1) Send your comments to the VA Department of Education:
Comments: mail, fax, or e-mail until December 15, 2006, to Dr. JoAnne Y. Carver,
director of teacher education, or e-mail to: JoAnne.Carver@doe.virginia.gov; or
Mrs. Patty S. Pitts, director of licensure, or e-mail to:
firstname.lastname@example.org. Mailing address: Virginia Department
of Education, P.O. Box 2120, Richmond, VA 23218; Fax: 804/786-6759.
2) Sign an online petition today: http://www.petitiononline.com/VESA001/.
3) Register to speak at the last open Board meeting on December 7 in Hampton, VA.
4) Tell AESA (the national umbrella organization for the social foundations field) that they need to do a better job of supporting state-by-state and national policy concerning educational foundations.
Finally, if you know that this is happening in other states, please let me know. There is no centralized location where foundations scholars can keep track of such issues. Perhaps we can do this here for now.
Finally, the fine print: This is the verbiage in the present proposed legislation:
8 VAC 20-542-80. Professional studies requirements for early/primary education, elementary education, and middle education; and
8 VAC 20-542-120. Professional studies requirements for prek-12 endorsements, special education, secondary grades 6-12 endorsements, and adult education.
• Removed coursework on Foundations of Education;
Kurt Stemhagen (at Virginia Commonwealth University) sent me the timeline below to track how this proposal got the stage it is at:
History of Committee Work Related to SFE Elimination Proposal
Summary of Pertinent Actions
Sept. 14, 2004
Decision to begin to think about possible changes to teacher licensure
“An additional task force will be convened to make proposed recommendations…”
Nov. 15, 2004
Discussion of potential revisions generated a list of possible actions (no mention of SFE)

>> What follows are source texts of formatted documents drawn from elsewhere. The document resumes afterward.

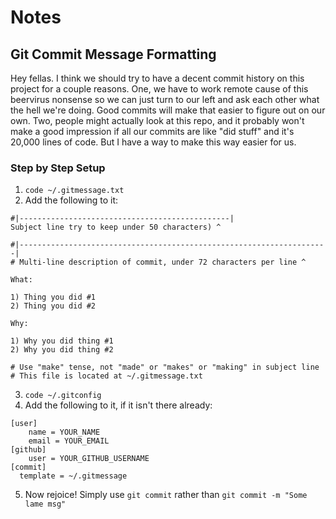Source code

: # Notes

## Git Commit Message Formatting

Hey fellas. I think we should try to have a decent commit history on this project for a couple reasons. One, we have to work remote cause of this beervirus nonsense so we can just turn to our left and ask each other what the hell we're doing. Good commits will make that easier to figure out on our own. Two, people might actually look at this repo, and it probably won't make a good impression if all our commits are like "did stuff" and it's 20,000 lines of code. But I have a way to make this way easier for us.

### Step by Step Setup

1. `code ~/.gitmessage.txt`
2. Add the following to it:

```
#|-----------------------------------------------|
Subject line try to keep under 50 characters) ^

#|---------------------------------------------------------------------|
# Multi-line description of commit, under 72 characters per line ^

What:

1) Thing you did #1
2) Thing you did #2

Why:

1) Why you did thing #1
2) Why you did thing #2

# Use "make" tense, not "made" or "makes" or "making" in subject line
# This file is located at ~/.gitmessage.txt
```

3. `code ~/.gitconfig`
4. Add the following to it, if it isn't there already:

```
[user]
	name = YOUR_NAME
	email = YOUR_EMAIL
[github]
	user = YOUR_GITHUB_USERNAME
[commit]
  template = ~/.gitmessage
```

5. Now rejoice! Simply use `git commit` rather than `git commit -m "Some lame msg"`
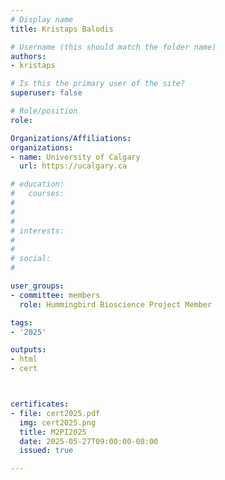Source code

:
 ```yaml
---
# Display name
title: Kristaps Balodis

# Username (this should match the folder name)
authors:
- kristaps

# Is this the primary user of the site?
superuser: false

# Role/position
role: 

Organizations/Affiliations:
organizations:
- name: University of Calgary
  url: https://ucalgary.ca

# education:
#   courses:
#   
# 
# 
# interests:
#   
# 
# social:
#    

user_groups:
- committee: members
  role: Hummingbird Bioscience Project Member

tags:
- '2025'

outputs:
- html
- cert



certificates:
- file: cert2025.pdf
  img: cert2025.png
  title: M2PI2025
  date: 2025-05-27T09:00:00-08:00
  issued: true

---
```



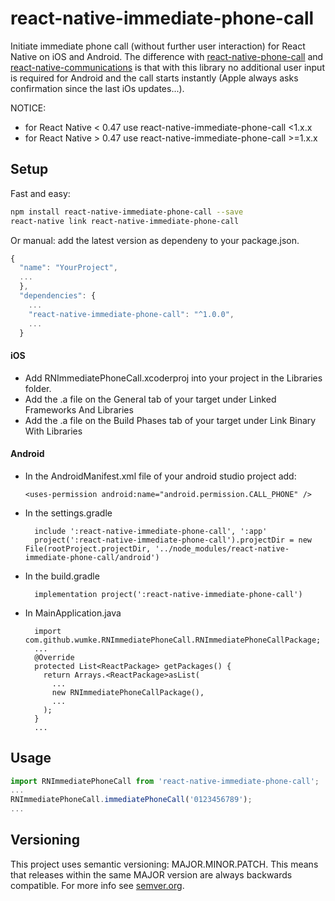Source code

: # react-native-immediate-phone-call
Initiate immediate phone call (without further user interaction) for React Native on iOS and Android.
The difference with [react-native-phone-call](https://github.com/tiaanduplessis/react-native-phone-call) and [react-native-communications](https://github.com/anarchicknight/react-native-communications) is that with this library no additional user input is required for Android and the call starts instantly (Apple always asks confirmation since the last iOs updates...). 

NOTICE:
- for React Native < 0.47 use react-native-immediate-phone-call <1.x.x
- for React Native > 0.47 use react-native-immediate-phone-call >=1.x.x

## Setup

Fast and easy:
```bash
npm install react-native-immediate-phone-call --save
react-native link react-native-immediate-phone-call
```

Or manual:  add the latest version as dependeny to your package.json.

```javascript
{
  "name": "YourProject",
  ...
  },
  "dependencies": {
    ...
    "react-native-immediate-phone-call": "^1.0.0",
    ...
  }
```

#### iOS
* Add RNImmediatePhoneCall.xcoderproj into your project in the Libraries folder.
* Add the .a file on the General tab of your target under Linked Frameworks And Libraries
* Add the .a file on the Build Phases tab of your target under Link Binary With Libraries

#### Android
* In the AndroidManifest.xml file of your android studio project add:
    ```
    <uses-permission android:name="android.permission.CALL_PHONE" />
    ```
* In the settings.gradle
  ```
    include ':react-native-immediate-phone-call', ':app'
    project(':react-native-immediate-phone-call').projectDir = new File(rootProject.projectDir, '../node_modules/react-native-immediate-phone-call/android')
  ```
* In the build.gradle
  ```
    implementation project(':react-native-immediate-phone-call')
  ```
* In MainApplication.java
  ```
    import com.github.wumke.RNImmediatePhoneCall.RNImmediatePhoneCallPackage;
    ...
    @Override
    protected List<ReactPackage> getPackages() {
      return Arrays.<ReactPackage>asList(
        ...
        new RNImmediatePhoneCallPackage(),
        ...
      );
    }
    ...
  ```
## Usage

```javascript
import RNImmediatePhoneCall from 'react-native-immediate-phone-call';
...
RNImmediatePhoneCall.immediatePhoneCall('0123456789');
...
```

## Versioning

This project uses semantic versioning: MAJOR.MINOR.PATCH.
This means that releases within the same MAJOR version are always backwards compatible. For more info see [semver.org](http://semver.org/).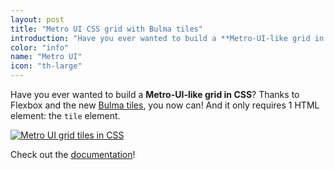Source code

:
 ```yaml
---
layout: post
title: "Metro UI CSS grid with Bulma tiles"
introduction: "Have you ever wanted to build a **Metro-UI-like grid in CSS**?<br>Thanks to Flexbox and the new [Bulma tiles](http://bulma.io/documentation/layout/tiles/), you now can! And it only requires 1 HTML element: the `tile` element."
color: "info"
name: "Metro UI"
icon: "th-large"
---
```


Have you ever wanted to build a **Metro-UI-like grid in CSS**?
Thanks to Flexbox and the new [Bulma tiles](http://bulma.io/documentation/layout/tiles/), you now can! And it only requires 1 HTML element: the `tile` element.

[![Metro UI grid tiles in CSS](/images/blog/metro-ui-css-grid-tiles.png)](http://bulma.io/documentation/layout/tiles/)

Check out the [documentation](http://bulma.io/documentation/layout/tiles/)!
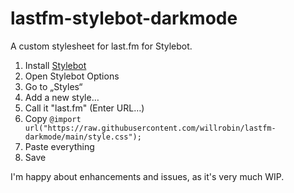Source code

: # lastfm-stylebot-darkmode

A custom stylesheet for last.fm for Stylebot.

1. Install [Stylebot](https://stylebot.dev/)
2. Open Stylebot Options
3. Go to „Styles“
4. Add a new style…
5. Call it "last.fm" (Enter URL…)
6. Copy
```@import url("https://raw.githubusercontent.com/willrobin/lastfm-darkmode/main/style.css");```
7. Paste everything
8. Save

I'm happy about enhancements and issues, as it's very much WIP.
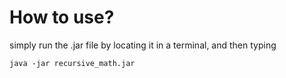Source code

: # How to use?

simply run the .jar file by locating it in a terminal, and then typing

```
java -jar recursive_math.jar
```
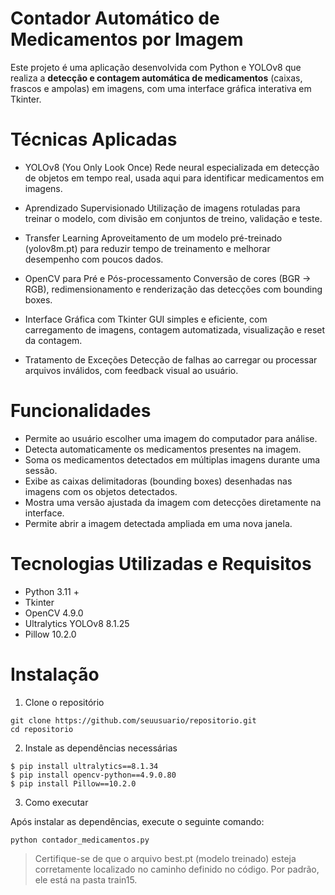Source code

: # Contador Automático de Medicamentos por Imagem

Este projeto é uma aplicação desenvolvida com Python e YOLOv8 que realiza a **detecção e contagem automática de medicamentos** (caixas, frascos e ampolas) em imagens, com uma interface gráfica interativa em Tkinter.

# Técnicas Aplicadas
- YOLOv8 (You Only Look Once)
Rede neural especializada em detecção de objetos em tempo real, usada aqui para identificar medicamentos em imagens.

- Aprendizado Supervisionado
Utilização de imagens rotuladas para treinar o modelo, com divisão em conjuntos de treino, validação e teste.

- Transfer Learning
Aproveitamento de um modelo pré-treinado (yolov8m.pt) para reduzir tempo de treinamento e melhorar desempenho com poucos dados.

- OpenCV para Pré e Pós-processamento
Conversão de cores (BGR → RGB), redimensionamento e renderização das detecções com bounding boxes.

- Interface Gráfica com Tkinter
GUI simples e eficiente, com carregamento de imagens, contagem automatizada, visualização e reset da contagem.

- Tratamento de Exceções
Detecção de falhas ao carregar ou processar arquivos inválidos, com feedback visual ao usuário.

# Funcionalidades
- Permite ao usuário escolher uma imagem do computador para análise.
- Detecta automaticamente os medicamentos presentes na imagem.
- Soma os medicamentos detectados em múltiplas imagens durante uma sessão.
- Exibe as caixas delimitadoras (bounding boxes) desenhadas nas imagens com os objetos detectados.
- Mostra uma versão ajustada da imagem com detecções diretamente na interface.
- Permite abrir a imagem detectada ampliada em uma nova janela.

# Tecnologias Utilizadas e Requisitos
- Python 3.11 +
- Tkinter 
- OpenCV 4.9.0
- Ultralytics YOLOv8 8.1.25
- Pillow 10.2.0

# Instalação
1. Clone o repositório
```
git clone https://github.com/seuusuario/repositorio.git
cd repositorio
```
2. Instale as dependências necessárias
```
$ pip install ultralytics==8.1.34
$ pip install opencv-python==4.9.0.80
$ pip install Pillow==10.2.0
```
3. Como executar

Após instalar as dependências, execute o seguinte comando:

```
python contador_medicamentos.py
```
> Certifique-se de que o arquivo best.pt (modelo treinado) esteja corretamente localizado no caminho definido no código. Por padrão, ele está na pasta train15.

“The committee was asked to consider a rationale for discontinuing the requirement for individuals who pass the MLA to take Praxis II.”
Jan. 24, 2005
A bulleted list of possible revisions was presented to the full ABTEL committee (no mention of SFE)
Mar. 21, 2005
The sub-committee continued to hone its list (no mention of SFE)
May 11, 2005
A motion was presented to recommend to the Board of Education a series of revisions, including revision #8 (eliminate SFE is a part of this revision)
“Revise professional studies (Reduce Curriculum and Instruction to 3 semester hours; delete Foundations of Education; and add 3 semester hours in Instructional Design Based on Assessment Data and 3 semester hours in Classroom Management).”
Sept. 12, 2005
Announcement that the proposed regulation changes are working their way through the system
“The regulations have not yet been released for public comment; however, the regulations continue to proceed through the procedures of the Administrative Process Act.”